Pre-election polling of last year’s race between former President Donald Trump and President Joe Biden was the most inaccurate in 40 years, according to the top public opinion research trade group.
Members of the American Association for Public Opinion Research’s task force on the 2020 election disclosed their preliminary findings Wednesday at the trade group’s annual conference, The Wall Street Journal reported.
Polls of the 2020 race overestimated Biden’s national support by nearly four percentage points in the two-week period leading up to the election, according to the findings.
That marked the most substantial error in polling since 1980, when surveys overestimated support for former President Jimmy Carter by about six percentage points. Ronald Reagan took a landslide victory that year.

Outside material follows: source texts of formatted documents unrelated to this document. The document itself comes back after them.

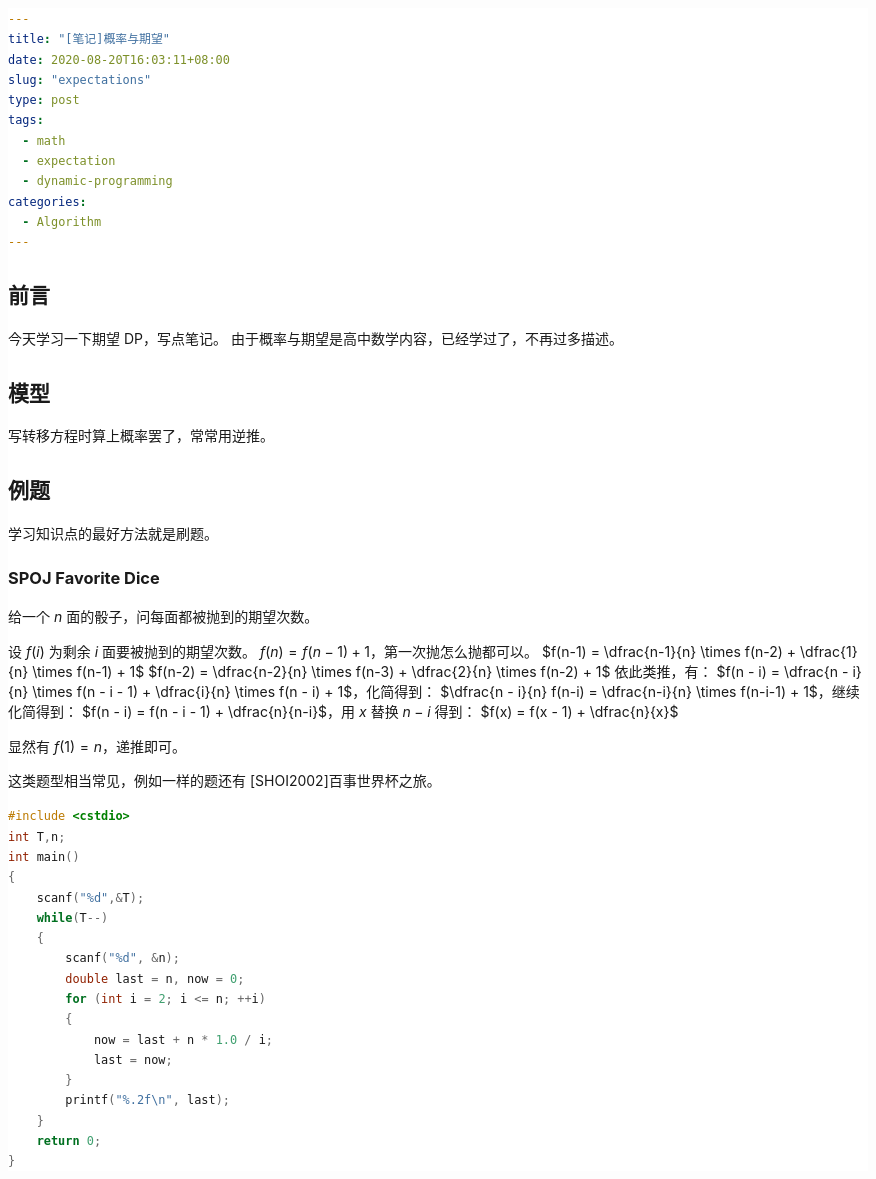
 ```yaml
---
title: "[笔记]概率与期望"
date: 2020-08-20T16:03:11+08:00
slug: "expectations"
type: post
tags:
  - math
  - expectation
  - dynamic-programming
categories:
  - Algorithm
---
```


## 前言

今天学习一下期望 DP，写点笔记。
由于概率与期望是高中数学内容，已经学过了，不再过多描述。

## 模型

写转移方程时算上概率罢了，常常用逆推。

## 例题

学习知识点的最好方法就是刷题。

### SPOJ Favorite Dice

给一个 $n$ 面的骰子，问每面都被抛到的期望次数。

设 $f(i)$ 为剩余 $i$ 面要被抛到的期望次数。
$f(n) = f(n-1) + 1$，第一次抛怎么抛都可以。
$f(n-1) = \dfrac{n-1}{n} \times f(n-2) + \dfrac{1}{n} \times f(n-1) + 1$
$f(n-2) = \dfrac{n-2}{n} \times f(n-3) + \dfrac{2}{n} \times f(n-2) + 1$
依此类推，有：
$f(n - i) = \dfrac{n - i}{n} \times f(n - i - 1) + \dfrac{i}{n} \times f(n - i) + 1$，化简得到：
$\dfrac{n - i}{n} f(n-i) = \dfrac{n-i}{n} \times f(n-i-1) + 1$，继续化简得到：
$f(n - i) = f(n - i - 1) + \dfrac{n}{n-i}$，用 $x$ 替换 $n - i$ 得到：
$f(x) = f(x - 1) + \dfrac{n}{x}$

显然有 $f(1) = n$，递推即可。

这类题型相当常见，例如一样的题还有 [SHOI2002]百事世界杯之旅。

```cpp
#include <cstdio>
int T,n;
int main()
{
    scanf("%d",&T);
    while(T--)
    {
        scanf("%d", &n);
        double last = n, now = 0;
        for (int i = 2; i <= n; ++i)
        {
            now = last + n * 1.0 / i;
            last = now;
        }
        printf("%.2f\n", last);
    }
    return 0;
}
```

Last year’s overestimation was a larger error than the 1.3-point overstatement in 2016 surveys for Hillary Clinton, who won the popular vote but lost the Electoral College.
The 2020 polls overstated Democrat support “in every type of contest we looked at: the national popular vote, the state-level presidential vote as well as senatorial and gubernatorial elections,” said Joshua D. Clinton, a professor of political science at Vanderbilt University who led the review for the AAPOR.
“This was true no matter how respondents were polled. It didn’t matter whether you’re doing online or telephone polls. A similar level of error was pervasive.”
Among the task force’s potential explanations for 2020 surveys were:
- Some voters simply refused to participate in polling.
- Trump might have been able to turn out new or infrequent voters who don’t identify with either major political party, making it difficult to project how the electorate would look.
- Trump often criticized public polling, potentially discouraging his supporters from participating.
While offering possible reasons for the inaccurate polling, experts have struggled to pinpoint a solution to the problem.
Trump’s presence on the ballot might have had a significant effect, AAPOR President Dan Merkle said according to Journal. That idea is supported by the fact polling of the 2018 midterm elections were largely accurate.
The 2020 error in presidential polling was, other than in 1980, the highest since Republican Dwight Eisenhower’s landslide victory in 1952.
Surveys understated Trump’s support in two consecutive elections, though in some years polling has overstated GOP support, as in 2012 when Democrat President Barack Obama beat Republican Mitt Romney.
The task force has not released its final 2020 polling report, which was based on an analysis of more than 2,000 polls taken ahead of the November election, The Hill reported.
The panel was formed after people wondered why the 2020 presidential race was much closer than many pre-election polls suggested. Many public surveys showed Biden carrying wide leads over Trump, including in states the former president carried.
The 2020 polling error wasn’t limited to the presidential race. Surveys on average were too favorable to Democrats by six points in Senate and governors’ races in the final two weeks of the campaign, compared with the ultimate election results.